創作したのは孔子とすれ違うように春秋末から戦国初期を生きた墨子で、儒家と対抗するために、儒家が聖王とする周の文王・武王より古い聖王として創作した。墨家が土木技術者の集団であったことから、治水技術の開祖と位置づけた。
墨子の後で儒家を再興した孟子が、禹より古い王として舜を創作したのは、禹と同じ「古いことに価値がある」と信じる中国人の習性に従ったもの。
論語:付記
論語の本章は、荒唐無稽な絵空事ではあるが、中国文明に重大な意義を持っている。
「允に其の中らを執れ」は「中庸」と短く言い換えられて、『礼記』の中庸篇という解説書きを生み出した。だが何が中庸なのかは、儒者はもちろん孔子ですら知らなかった。後になって結果的によかった判断を中庸と言っただけであり、人は事前に中庸を知り得ない。
アインシュタインは「神はサイコロを振らない」と言ったらしいが、量子論の立場に立つ物理学者は、「バクチの常習犯だ」という。政治的決断は常に、未来から責任を問われるが、誰がどうやってもダメな手はあっても、ダメでないと言える決断などただの一つも無い。
だが儒者≒官僚は、王朝や世間から中庸を知る者と期待された。だが儒者の誰一人、『中庸』を読んで中庸を知った者はいなかった。そこに記されたウンチクを語ることで、お茶を濁していただけだ。その代わり、思考停止して過去にならうのが中庸だとされた。
『中庸』の一節に言う。「仲尼、堯、舜を祖に述べ、文、武(王)に憲りて章せり。」つまり孔子もいにしえにならった、いにしえこそが正しいのだ、と理解された。これは文字さえ読めれば、どんなバカにも政治的決断が出来る道を開いた。そしてとにかく「新」を嫌った。
儒家が政界を独占するのは宋代になってからだが、宋帝国を最終的に滅ぼしたモンゴル帝国に仕えた、耶律楚材は言った。
常曰:「興一利不如除一害,生一事不如省一事。任尚以班超之言為平平耳,千古之下,自有定論。後之負譴者,方知吾言之不妄也。」
いつも言っていた。「利益のあることを一つ始めるより、害のあることを取り除く方がよい。何かを始めるよりも、済んだことを反省する方がよい。確かに”虎穴に入らずんば虎児を得ず”と班超は言ったが、ごく常識的な教訓には及ばず、太古の昔から、常識というのは変わらない。もし失敗を非難される者がいるなら、我が輩の言葉が嘘で無かったと知るだろうよ。」(『元史』耶律楚材伝)

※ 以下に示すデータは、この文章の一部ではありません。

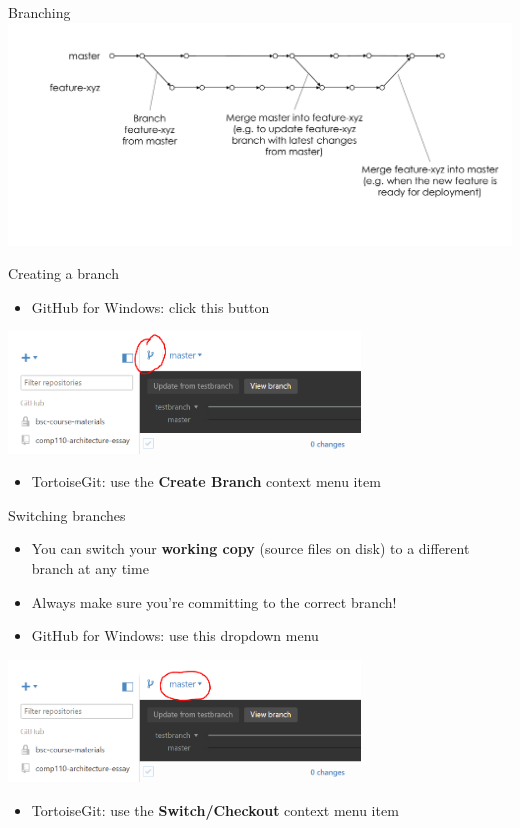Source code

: \begin{frame}{Branching}
    \includegraphics[width=\textwidth]{branching}
\end{frame}

\begin{frame}{Creating a branch}
    \begin{itemize}
        \item GitHub for Windows: click this button
    \end{itemize}
    \begin{center}
        \includegraphics[width=0.7\textwidth]{github_create_branch}
    \end{center}
    \begin{itemize}
        \item TortoiseGit: use the \textbf{Create Branch} context menu item
    \end{itemize}
\end{frame}

\begin{frame}{Switching branches}
    \begin{itemize}
        \item You can switch your \textbf{working copy} (source files on disk) to a different branch
            at any time \pause
        \item Always make sure you're committing to the correct branch! \pause
        \item GitHub for Windows: use this dropdown menu
    \end{itemize}
    \begin{center}
        \includegraphics[width=0.7\textwidth]{github_switch_branch}
    \end{center}
    \begin{itemize}
        \item TortoiseGit: use the \textbf{Switch/Checkout} context menu item
    \end{itemize}
\end{frame}

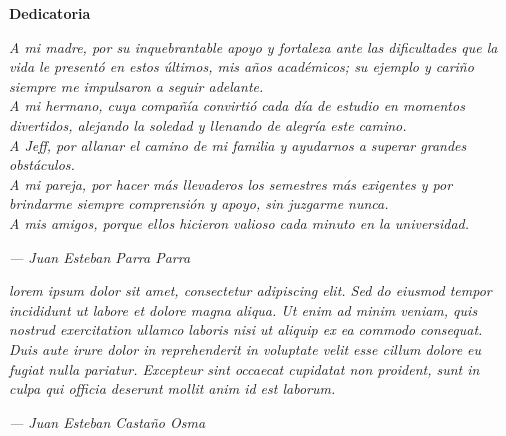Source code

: \cleardoublepage%
%
\thispagestyle{empty}

\vspace*{\fill}

\begin{center}
	{\Large\bfseries Dedicatoria}
\end{center}


\begin{center}
	\textit{
		A mi madre, por su inquebrantable apoyo y fortaleza ante las dificultades que la vida le presentó en estos últimos, mis años académicos; su ejemplo y cariño siempre me impulsaron a seguir adelante.\\
		A mi hermano, cuya compañía convirtió cada día de estudio en momentos divertidos, alejando la soledad y llenando de alegría este camino.\\
		A Jeff, por allanar el camino de mi familia y ayudarnos a superar grandes obstáculos.\\
		A mi pareja, por hacer más llevaderos los semestres más exigentes y por brindarme siempre comprensión y apoyo, sin juzgarme nunca.\\
		A mis amigos, porque ellos hicieron valioso cada minuto en la universidad.
	}
	\vspace{2cm}

	\hfill \textit{--- Juan Esteban Parra Parra}

	\vspace{3cm}

	\textit{
		lorem ipsum dolor sit amet, consectetur adipiscing elit. Sed do eiusmod tempor incididunt ut labore et dolore magna aliqua. Ut enim ad minim veniam, quis nostrud exercitation ullamco laboris nisi ut aliquip ex ea commodo consequat. Duis aute irure dolor in reprehenderit in voluptate velit esse cillum dolore eu fugiat nulla pariatur. Excepteur sint occaecat cupidatat non proident, sunt in culpa qui officia deserunt mollit anim id est laborum.
	}

	\vspace{2cm}

	\hfill \textit{--- Juan Esteban Castaño Osma}
\end{center}
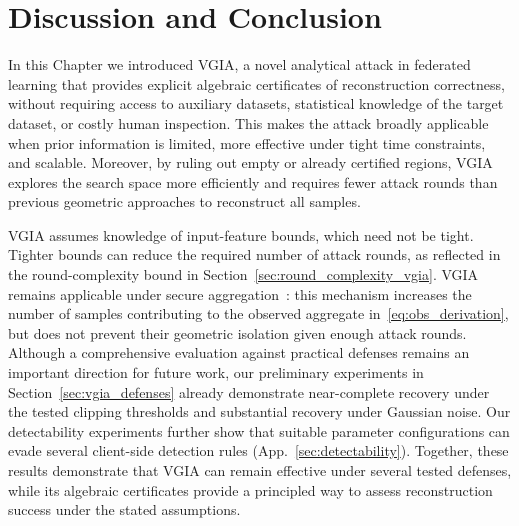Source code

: \section{Discussion and Conclusion}
In this Chapter we introduced VGIA, a novel analytical attack in federated learning that provides explicit algebraic certificates of reconstruction correctness, without requiring access to auxiliary datasets, statistical knowledge of the target dataset, or costly human inspection. This makes the attack broadly applicable when prior information is limited, more effective under tight time constraints, and scalable. Moreover, by ruling out empty or already certified regions, VGIA explores the search space more efficiently and requires fewer attack rounds than previous geometric approaches to reconstruct all samples.

VGIA assumes knowledge of input-feature bounds, which need not be tight. Tighter bounds can reduce the required number of attack rounds, as reflected in the round-complexity bound in Section~\ref{sec:round_complexity_vgia}.
VGIA remains applicable under secure aggregation~:  this mechanism increases the number of samples contributing to the observed aggregate in~\eqref{eq:obs_derivation}, but does not prevent their geometric isolation given enough attack rounds.
Although a comprehensive evaluation against practical defenses remains an important direction for future work, our preliminary experiments in Section~\ref{sec:vgia_defenses} already demonstrate near-complete recovery under the tested clipping thresholds and substantial recovery under Gaussian noise.
Our detectability experiments further show that suitable parameter configurations can evade several client-side detection rules (App.~\ref{sec:detectability}).
Together, these results demonstrate that VGIA can remain effective under several tested defenses, while its algebraic certificates provide a principled way to assess reconstruction success under the stated assumptions.
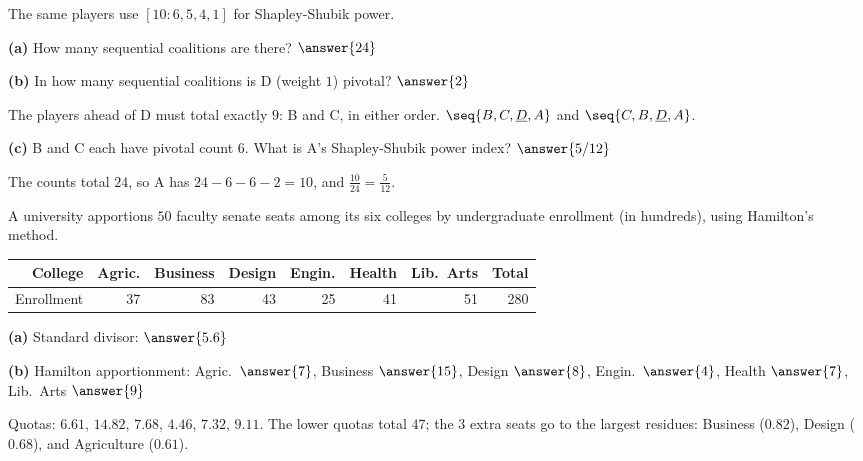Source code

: \documentclass[12pt]{ximera}
\begin{document}
\begin{problem}
The same players use $[10:6,5,4,1]$ for Shapley-Shubik power.

\begin{prompt}
\textbf{(a)} How many sequential coalitions are there? $\answer{24}$
\end{prompt}

\begin{prompt}
\textbf{(b)} In how many sequential coalitions is D (weight $1$) pivotal? $\answer{2}$
\begin{feedback}
The players ahead of D must total exactly $9$: B and C, in either order.
$\seq{B,C,\underline D,A}$ and $\seq{C,B,\underline D,A}$.
\end{feedback}
\end{prompt}

\begin{prompt}
\textbf{(c)} B and C each have pivotal count $6$. What is A's Shapley-Shubik power index?
$\answer{5/12}$
\begin{feedback}
The counts total $24$, so A has $24-6-6-2=10$, and $\frac{10}{24}=\frac5{12}$.
\end{feedback}
\end{prompt}
\end{problem}

\begin{problem}
A university apportions $50$ faculty senate seats among its six colleges by
undergraduate enrollment (in hundreds), using Hamilton's method.
\begin{center}
\begin{tabular}{r|rrrrrr|r}
College & Agric. & Business & Design & Engin. & Health & Lib.\ Arts & Total\\\hline
Enrollment & 37 & 83 & 43 & 25 & 41 & 51 & 280
\end{tabular}
\end{center}

\begin{prompt}
\textbf{(a)} Standard divisor: $\answer{5.6}$
\end{prompt}

\begin{prompt}
\textbf{(b)} Hamilton apportionment: Agric.\ $\answer{7}$, Business $\answer{15}$,
Design $\answer{8}$, Engin.\ $\answer{4}$, Health $\answer{7}$, Lib.\ Arts $\answer{9}$
\begin{feedback}
Quotas: $6.61$, $14.82$, $7.68$, $4.46$, $7.32$, $9.11$. The lower quotas total $47$;
the $3$ extra seats go to the largest residues: Business ($0.82$), Design ($0.68$),
and Agriculture ($0.61$).
\end{feedback}
\end{prompt}
\end{problem}
\end{document}
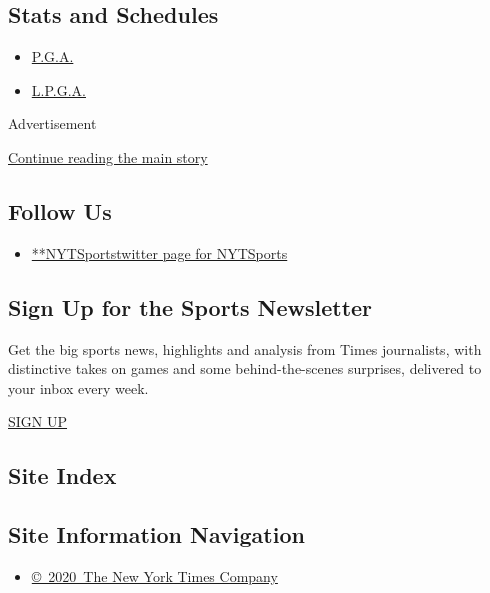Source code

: \hypertarget{stats-and-schedules}{%
\subsection{Stats and Schedules}\label{stats-and-schedules}}

\begin{itemize}
\tightlist
\item
  \protect\hyperlink{}{P.G.A.}
\item
  \protect\hyperlink{}{L.P.G.A.}
\end{itemize}

Advertisement

\protect\hyperlink{after-mktg}{Continue reading the main story}

\hypertarget{follow-us}{%
\subsection{Follow Us}\label{follow-us}}

\begin{itemize}
\tightlist
\item
  \href{https://twitter.com/NYTSports}{**NYTSportstwitter page for
  NYTSports}
\end{itemize}

\hypertarget{sign-up-for-the-sports-newsletter}{%
\subsection{Sign Up for the Sports
Newsletter}\label{sign-up-for-the-sports-newsletter}}

Get the big sports news, highlights and analysis from Times journalists,
with distinctive takes on games and some behind-the-scenes surprises,
delivered to your inbox every week.

\href{/newsletters/signup/SP}{SIGN UP}

\hypertarget{site-index}{%
\subsection{Site Index}\label{site-index}}

\hypertarget{site-information-navigation}{%
\subsection{Site Information
Navigation}\label{site-information-navigation}}

\begin{itemize}
\tightlist
\item
  \href{https://help.nytimes3xbfgragh.onion/hc/en-us/articles/115014792127-Copyright-notice}{©~2020~The
  New York Times Company}
\end{itemize}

班超の故事など、契丹知識人である楚材の漢籍の教養が伺えるが、中庸の概念はこのようなものだと、中国周辺諸国の学界・官界にまで理解されるに至った。あるいは、信じられないようなモンゴル帝国の勃興を見て、しょせん予知など出来るものか、と諦めたのだろう。
世界史上、モンゴル帝国に支配された地域は、それまで高度な文明を誇っていた地域でも、ほぼ例外なく野蛮化している。テムジンが敗戦で部衆のほとんどを失って泥水をすすったとき、平原でも中華でも、当時の君公の誰一人、後のチンギスハンを予測した者はいない。
政治家は自分が天秤の差配をしながら、自分もより大きな天秤の片方に乗っている。痛い目に遭ってそれを知ったとき、二度と変わったことをするものか、と決意する。ゆえに新たなことを始めるには、「託古改正」=昔にかこつけて過去にもあった、と言い張る必要が出来た。
結局「私は中庸を知りません」と、どの儒者官僚も言うことが出来なかった。そうした者が政治に携わったのだが、政治とは利益分配に他ならず、それはある者の利権を諦めさせることでもある。不利になる者は必死に抵抗するから、だから権力には暴カ装置が要るのだ。
ゆえに暴カ装置が働いている、あるいは不利が辛抱の範囲内にあるうちは、中国の王朝は倒れない。それはひとえに偶然で、儒者が中庸を知っているからではない。中庸の派生形に「等しからざるを憂う」があるが、儒者は自分の賄賂のためなら平気で不等を推し進めた。
それが積もり積もって、ある時庶民の辛抱の範囲を超える。そのような時かならず、王朝はシロアリ官僚に食い荒らされて財政危機に陥っており、潤沢な財政が無いと軍隊は維持できない。よって内乱は起こるは外寇はやられるはで、中国王朝は滅びることになる。
中国史に似たような事件ばかり繰り返し起こるのには、こうした事情が背景にある。だから中国の行方はある程度予知が可能で、金がある限りは政権は続く。戦争も仕掛ける。ただし中国にまともな統計は存在しないから、何かが起きる時期を知ることは難しい。
諸外国の対中貿易の合計から分かることもあるらしいが、それらも果たしてまともかどうか。